SEGUNDO CAPÍTULO: TERCERA PARTE


III


Várgant despertó al alba, alertado por el crujido del pavimento de madera al paso ligero de un extraño. La puerta de la habitación estaba abierta y alguien se acercaba desde el final del pasillo. Várgant se incorporó lentamente y observó. Se trataba de un joven nargonán que portaba sobre sus hombros varios bultos. Parecía exhausto. Al verle despierto, dejó la carga en el suelo y se acercó hasta él.
—Várgant de Amán…, es todo un honor. Me llamo Cástor ben Disa, de Nargiriath; amigo de Támsor Barba Gris.
—¿Dónde está?
—Bebiendo, probablemente. ¡No hay momento que sepa estar sobrio! Espero que el bullicio de la taberna no os haya impedido descansar.
—Cástor de Nargiriath…, ¿eh? —sonrió—. ¿Qué ocurrió para que acabarais tan lejos de vuestro hogar?
—Es una larga historia, mi señor, pero intentaré ser breve. Procedo de una humilde familia, aunque años atrás fuimos gente adinerada. Mi padre tuvo numerosas tierras de cultivo y la cabeza de ganado más grande de la región. Solía tratar con los grandes señores de la ciudad: los Had, los Hasuam... ¡Jamás faltaba nada! Pero cuando él murió, nada volvió a ser igual. Llegaron los años de sequía, la pobreza, la desesperación. Dos de mis hermanos murieron de hambre. Entonces, cierto día y como si la desgracia se cebase con nuestra familia, se presentó un prestamista llamado Huzmet Saladín y exigió el pago de una importante deuda contraída por mi padre. Era un hombre vulgar y maloliente, y a parte de prestamista, también comerciaba con esclavos. Incapaces de hacer frente a la deuda, Huzmet reclamó mis servicios como compensación. Dejé atrás mujer y dos hijos. Tiempo después, ya en tierras bretonianas, el viejo Huzmet me vendió a un ex soldado bretoniano llamado Mílror Peinth, el mismo que contrató Írthimor semanas más tarde para su misteriosa expedición. Cuando emprendimos el viaje a las quebradas de Herdorín, ni siquiera sabíamos lo que estábamos buscando; a quién estábamos buscando en realidad… —susurró pensativo.
—Lamento vuestro sufrimiento, querido Cástor.
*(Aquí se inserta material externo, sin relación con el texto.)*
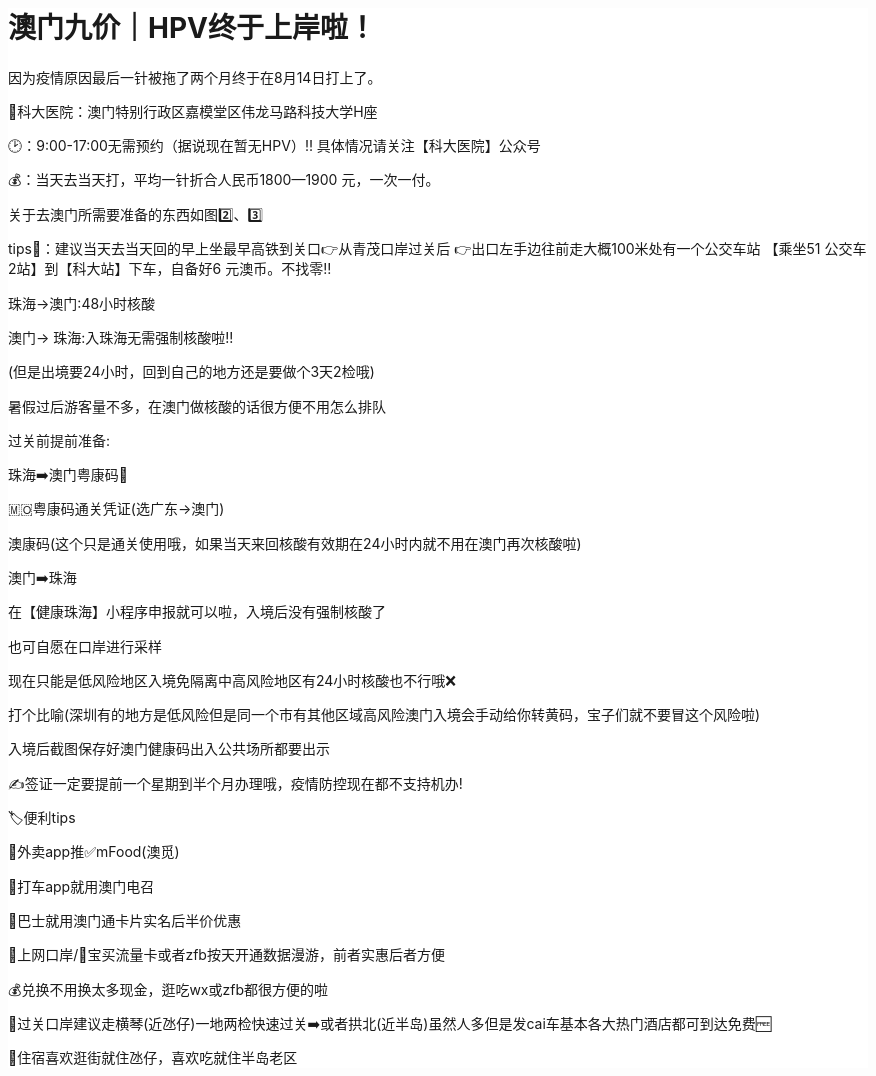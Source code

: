 # 澳门九价｜HPV终于上岸啦！

因为疫情原因最后一针被拖了两个月终于在8月14日打上了。

📍科大医院：澳门特别行政区嘉模堂区伟龙马路科技大学H座

🕑：9:00-17:00无需预约（据说现在暂无HPV）‼️ 具体情况请关注【科大医院】公众号

💰：当天去当天打，平均一针折合人民币1800—1900 元，一次一付。



关于去澳门所需要准备的东西如图2️⃣、3️⃣

tips📃：建议当天去当天回的早上坐最早高铁到关口👉从青茂口岸过关后 👉出口左手边往前走大概100米处有一个公交车站 【乘坐51 公交车2站】到【科大站】下车，自备好6 元澳币。不找零‼️





珠海→澳门:48小时核酸

澳门→ 珠海:入珠海无需强制核酸啦!!

(但是出境要24小时，回到自己的地方还是要做个3天2检哦)

暑假过后游客量不多，在澳门做核酸的话很方便不用怎么排队

过关前提前准备:

珠海➡️澳门粤康码🐎

🇲🇴粤康码通关凭证(选广东→澳门)

澳康码(这个只是通关使用哦，如果当天来回核酸有效期在24小时内就不用在澳门再次核酸啦)

澳门➡️珠海

在【健康珠海】小程序申报就可以啦，入境后没有强制核酸了

也可自愿在口岸进行采样

现在只能是低风险地区入境免隔离中高风险地区有24小时核酸也不行哦❌

打个比喻(深圳有的地方是低风险但是同一个市有其他区域高风险澳门入境会手动给你转黄码，宝子们就不要冒这个风险啦)

入境后截图保存好澳门健康码出入公共场所都要出示

✍️签证一定要提前一个星期到半个月办理哦，疫情防控现在都不支持机办!

🏷️便利tips

🥡外卖app推✅mFood(澳觅)

🚕打车app就用澳门电召

🚌巴士就用澳门通卡片实名后半价优惠

📱上网口岸/🍑宝买流量卡或者zfb按天开通数据漫游，前者实惠后者方便

💰兑换不用换太多现金，逛吃wx或zfb都很方便的啦

🛃过关口岸建议走横琴(近氹仔)一地两检快速过关➡️或者拱北(近半岛)虽然人多但是发cai车基本各大热门酒店都可到达免费🆓

🏨住宿喜欢逛街就住氹仔，喜欢吃就住半岛老区
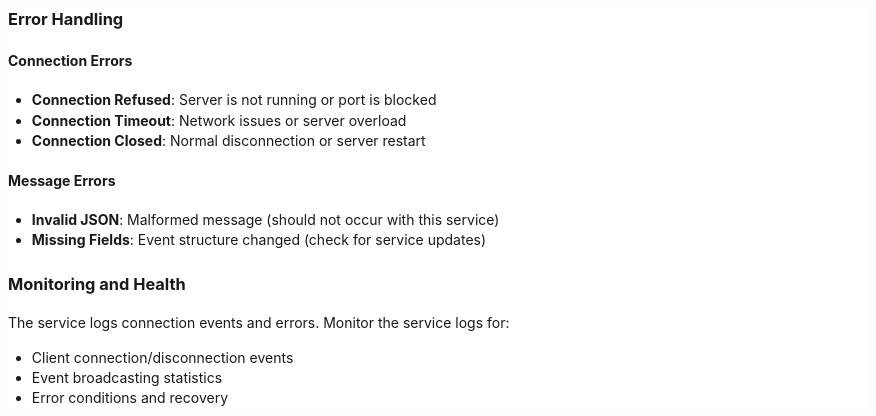 ### Error Handling

#### Connection Errors

- **Connection Refused**: Server is not running or port is blocked
- **Connection Timeout**: Network issues or server overload
- **Connection Closed**: Normal disconnection or server restart

#### Message Errors

- **Invalid JSON**: Malformed message (should not occur with this service)
- **Missing Fields**: Event structure changed (check for service updates)


### Monitoring and Health

The service logs connection events and errors. Monitor the service logs for:
- Client connection/disconnection events
- Event broadcasting statistics
- Error conditions and recovery
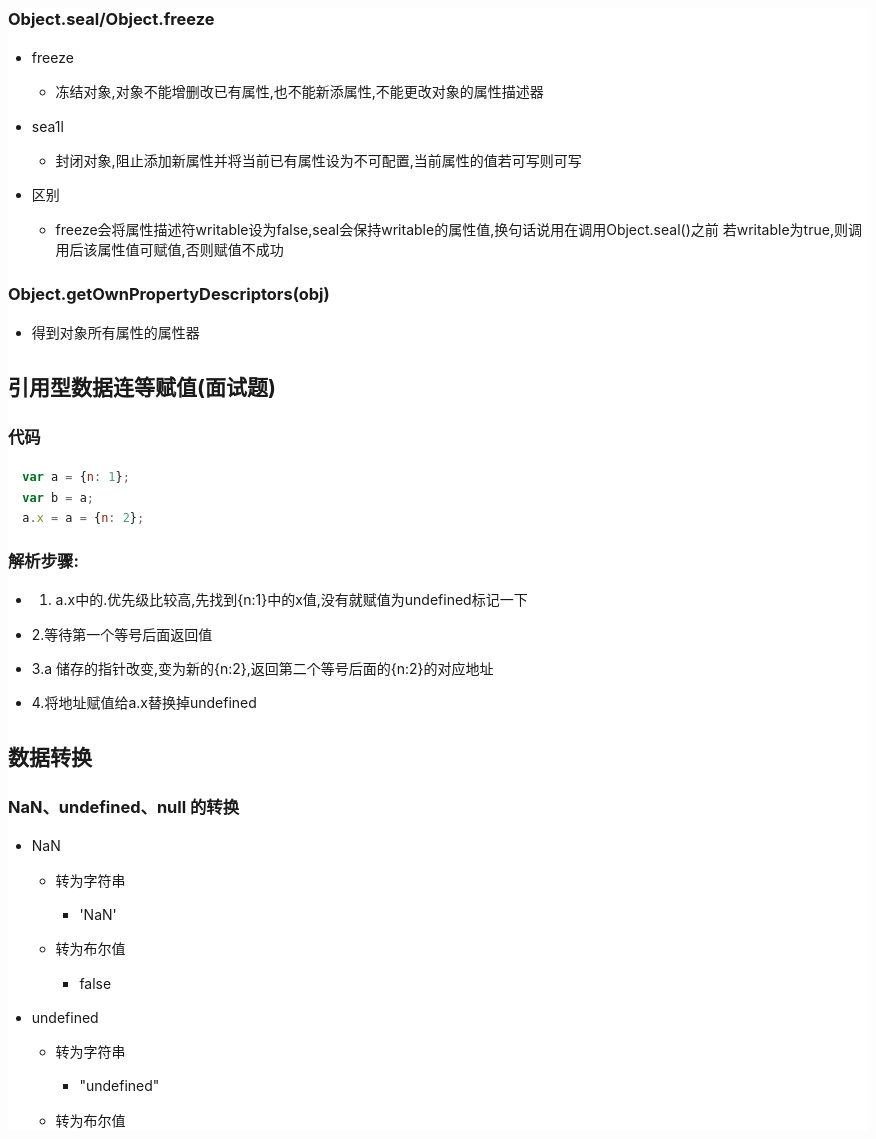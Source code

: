 ### Object.seal/Object.freeze

- freeze

	- 冻结对象,对象不能增删改已有属性,也不能新添属性,不能更改对象的属性描述器

- sea1l

	- 封闭对象,阻止添加新属性并将当前已有属性设为不可配置,当前属性的值若可写则可写
- 区别

	- freeze会将属性描述符writable设为false,seal会保持writable的属性值,换句话说用在调用Object.seal()之前
	若writable为true,则调用后该属性值可赋值,否则赋值不成功

### Object.getOwnPropertyDescriptors(obj)

- 得到对象所有属性的属性器

## 引用型数据连等赋值(面试题)
### 代码
```js
  var a = {n: 1};  
  var b = a;  
  a.x = a = {n: 2};
```
### 解析步骤:

- 1. a.x中的.优先级比较高,先找到{n:1}中的x值,没有就赋值为undefined标记一下

- 2.等待第一个等号后面返回值

- 3.a 储存的指针改变,变为新的{n:2},返回第二个等号后面的{n:2}的对应地址

- 4.将地址赋值给a.x替换掉undefined

## 数据转换

### NaN、undefined、null 的转换

- NaN

	- 转为字符串

		- 'NaN'

	- 转为布尔值

		- false

- undefined

	- 转为字符串

		- "undefined"

	- 转为布尔值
Espero que podáis regresar y reencontraros con vuestra familia lo antes posible.
Tras un breve silencio, Cástor preguntó:
—Si sois realmente…, estuvisteis en la guerra de Órhadair, ¿cierto? ¿era Kebeth el Grande tan colosal como cuentan las historias?
Várgant asintió, después preguntó:
—¿Qué cuentan de él?
—Sobrevivió… Cuentan que cayó preso de los señores del Inframundo. Dicen que lo torturaron durante meses… pero finalmente, consiguió escapar adentrándose en el Yermo de los Olvidados. Dicen que allí, Heyón se le apareció y salvó su vida mostrándole el camino. De cualquier forma, meses después de la guerra, Kebeth regresó a Nargiriath, pero su fortuna tan sólo duró una noche. Al amanecer siguiente, Kebeth apareció muerto. Algunos dijeron que fue asesinado, otros que una terrible maldición acabó con él… Nadie lo sabe en realidad.
Un pesado silencio invadió a ambos por largo tiempo. “¿Cuántas cosas podrían haber sucedido en su ausencia?”, pensó Várgant. Habían pasado veinte años desde entonces y para él tan sólo se había significado un instante.

En ese momento, Támsor entró en la habitación con varios sacos colgados a la espalda, con la tez sonrojada, los ojos hinchados y un ligero aroma a malta.
—Veo que ya os conocéis… —dijo, luego se dirigió al nargonán—. Cástor, no me lo atormentéis y dejadle descansar. Tenemos que partir cuanto antes y hasta que no se mantenga de pie, eso no es posible.
—¿Por qué a Arcálagant? —preguntó Várgant.
—No lo sé. Allí es donde recibiremos instrucciones del Nigromante. El rey de Bretonia nos entregará su mensaje.
Várgant escudriñó con la mirada el rostro del enano. Luego preguntó temeroso de la respuesta.
—¿Leonardo Válethain?
—No —negó tan sutilmente como pudo—. ¡Ese jamás volvió!
Várgant agachó la cabeza.
—Entonces, ¿quién es el rey? —preguntó.
—Árodain de Eratros, su hermanastro.